Richard A. Day's NSA career began in the era of manually- operated networks of punched paper tape, and 100 word-per-minute circuits. When he retired in 1984, he left a world in which messages were released from an analyst's desktop in a fully automated network and delivered in seconds over multi-megabit transmission paths. He drove steady advances in timeliness, reliability and capacity to match the ever-expanding needs of the military and intelligence community for secure world-wide communications.
As Chief of the Engineering Staff in the Office of Telecommunications from 1959 to 1969, Mr. Day drew upon advances in the commercial world, and sponsored development or modification of equipment to suit NSA's special requirements.
In the late 1950s, as the task of rapidly delivering information from the source to the customer became especially urgent, Mr. Day designed prototypes for a system that forwarded information at a speed that not only met, but far exceeded the timeliness goal. This was the beginning of CRITICOM, the Critical Communications Network.

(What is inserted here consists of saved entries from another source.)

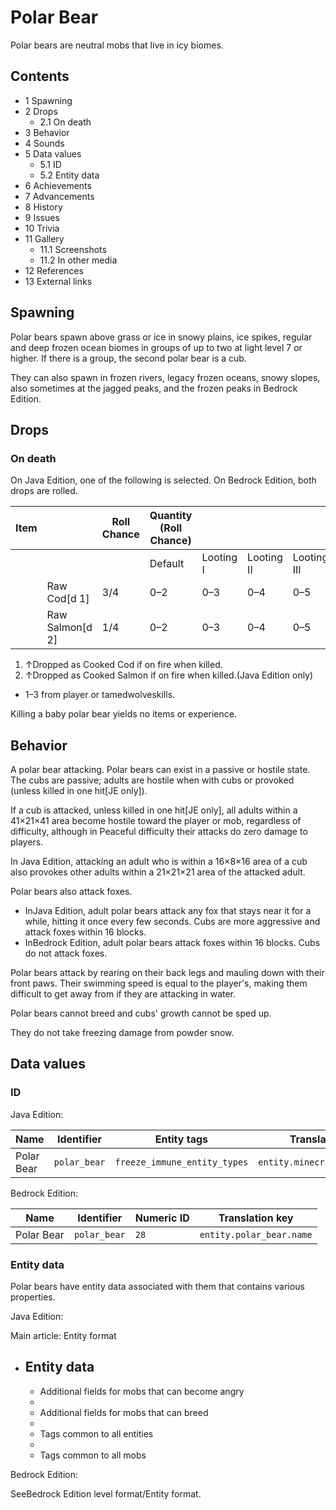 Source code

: # Polar Bear
Polar bears are neutral mobs that live in icy biomes.

## Contents
- 1 Spawning
- 2 Drops
	- 2.1 On death
- 3 Behavior
- 4 Sounds
- 5 Data values
	- 5.1 ID
	- 5.2 Entity data
- 6 Achievements
- 7 Advancements
- 8 History
- 9 Issues
- 10 Trivia
- 11 Gallery
	- 11.1 Screenshots
	- 11.2 In other media
- 12 References
- 13 External links

## Spawning
Polar bears spawn above grass or ice in snowy plains, ice spikes, regular and deep frozen ocean biomes in groups of up to two at light level 7 or higher. If there is a group, the second polar bear is a cub.

They can also spawn in frozen rivers, legacy frozen oceans, snowy slopes, also sometimes at the jagged peaks, and the frozen peaks in Bedrock Edition.

## Drops
### On death
On Java Edition, one of the following is selected. On Bedrock Edition, both drops are rolled.

| Item |                 | Roll Chance | Quantity (Roll Chance) |           |            |             |
|------|-----------------|-------------|------------------------|-----------|------------|-------------|
|      |                 |             | Default                | Looting I | Looting II | Looting III |
|      | Raw Cod[d 1]    | 3/4         | 0–2                    | 0–3       | 0–4        | 0–5         |
|      | Raw Salmon[d 2] | 1/4         | 0–2                    | 0–3       | 0–4        | 0–5         |

1. ↑Dropped as Cooked Cod if on fire when killed.
2. ↑Dropped as Cooked Salmon if on fire when killed.(Java Edition only)

- 1–3 from player or tamedwolveskills.

Killing a baby polar bear yields no items or experience.

## Behavior
A polar bear attacking.
Polar bears can exist in a passive or hostile state. The cubs are passive; adults are hostile when with cubs or provoked (unless killed in one hit‌[JE  only]).

If a cub is attacked, unless killed in one hit‌[JE  only], all adults within a 41×21×41 area become hostile toward the player or mob, regardless of difficulty, although in Peaceful difficulty their attacks do zero damage to players.

In Java Edition, attacking an adult who is within a 16×8×16 area of a cub also provokes other adults within a 21×21×21 area of the attacked adult.

Polar bears also attack foxes.

- InJava Edition, adult polar bears attack any fox that stays near it for a while, hitting it once every few seconds. Cubs are more aggressive and attack foxes within 16 blocks.
- InBedrock Edition, adult polar bears attack foxes within 16 blocks. Cubs do not attack foxes.

Polar bears attack by rearing on their back legs and mauling down with their front paws. Their swimming speed is equal to the player's, making them difficult to get away from if they are attacking in water.

Polar bears cannot breed and cubs' growth cannot be sped up.

They do not take freezing damage from powder snow.

## Data values
### ID
Java Edition:

| Name       | Identifier   | Entity tags                  | Translation key               |
|------------|--------------|------------------------------|-------------------------------|
| Polar Bear | `polar_bear` | `freeze_immune_entity_types` | `entity.minecraft.polar_bear` |

Bedrock Edition:

| Name       | Identifier   | Numeric ID | Translation key          |
|------------|--------------|------------|--------------------------|
| Polar Bear | `polar_bear` | `28`       | `entity.polar_bear.name` |

### Entity data
Polar bears have entity data associated with them that contains various properties.

Java Edition:

Main article: Entity format
- Entity data
	- 
	- Additional fields for mobs that can become angry
	- 
	- Additional fields for mobs that can breed
	- 
	- Tags common to all entities
	- 
	- Tags common to all mobs

Bedrock Edition:

SeeBedrock Edition level format/Entity format.

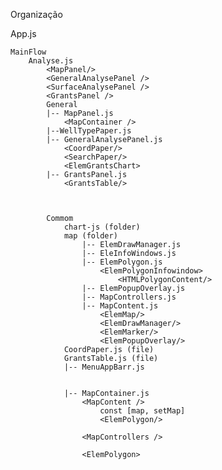 Organização

App.js

	MainFlow
        Analyse.js
            <MapPanel/>
            <GeneralAnalysePanel />
            <SurfaceAnalysePanel />
            <GrantsPanel />
            General
            |-- MapPanel.js
                <MapContainer />
            |--WellTypePaper.js
            |-- GeneralAnalysePanel.js
                <CoordPaper/>
                <SearchPaper/>
                <ElemGrantsChart>
            |-- GrantsPanel.js
                <GrantsTable/>
                
        
        
            Commom
                chart-js (folder)
                map (folder)
                    |-- ElemDrawManager.js
                    |-- EleInfoWindows.js
                    |-- ElemPolygon.js
                        <ElemPolygonInfowindow>
                            <HTMLPolygonContent/>
                    |-- ElemPopupOverlay.js
                    |-- MapControllers.js
                    |-- MapContent.js
                        <ElemMap/>
                        <ElemDrawManager/>
                        <ElemMarker/>
                        <ElemPopupOverlay/>
                CoordPaper.js (file)  
                GrantsTable.js (file)  
                |-- MenuAppBarr.js
                

                |-- MapContainer.js
                    <MapContent />
                        const [map, setMap]
                        <ElemPolygon/>
                            
                    <MapControllers />

                    <ElemPolygon>



<Analyse>
    <MapPanel/>
        <MapContainer/>
            <MapContent>
                <Marker/>
    <GeneralAnalysePanel/>
        <CoordPaper/>
        <SearchPaper/>
        <NumberOfGrantsChart/>

     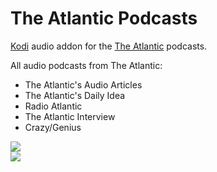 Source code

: The Atlantic Podcasts
=============================

<a href="www.kodi.tv">Kodi</a> audio addon for the <a href="http://theatlantic.com/">The Atlantic</a> podcasts.<br>

All audio podcasts from The Atlantic:

- The Atlantic's Audio Articles<br>
- The Atlantic's Daily Idea<br>
- Radio Atlantic<br>
- The Atlantic Interview<br>
- Crazy/Genius<br>

<img src="https://i1.sndcdn.com/avatars-000323911236-xz3vii-original.jpg"><br>
<a href="http://www.kodi.tv"><img src="https://kodi.tv/sites/default/files/page/field_image/about--devices.jpg">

His early work on modems demonstrated their potential to NSA and the intelligence community, making it possible to expand the service of what are commonly called "backbone circuits."
As commercial telecommunications capabilities improved in the early 1970s, Mr. Day's work led to developing the ability to remote signals from overseas back to Ft. Meade. This was first done in 1974; subsequent decades saw the far-reaching effects of this ability in NSA's worldwide operations.
As a result of his team's efforts, working with contractors on emerging technology, NSA was the first government organization to engineer and implement fiber-optic communications links worldwide.
Richard A. Day was a pioneer who kept the Agency on the cutting edge of communications technology. Many of the systems he pioneered continue to serve the community today, and many of the newer systems evolved from this history.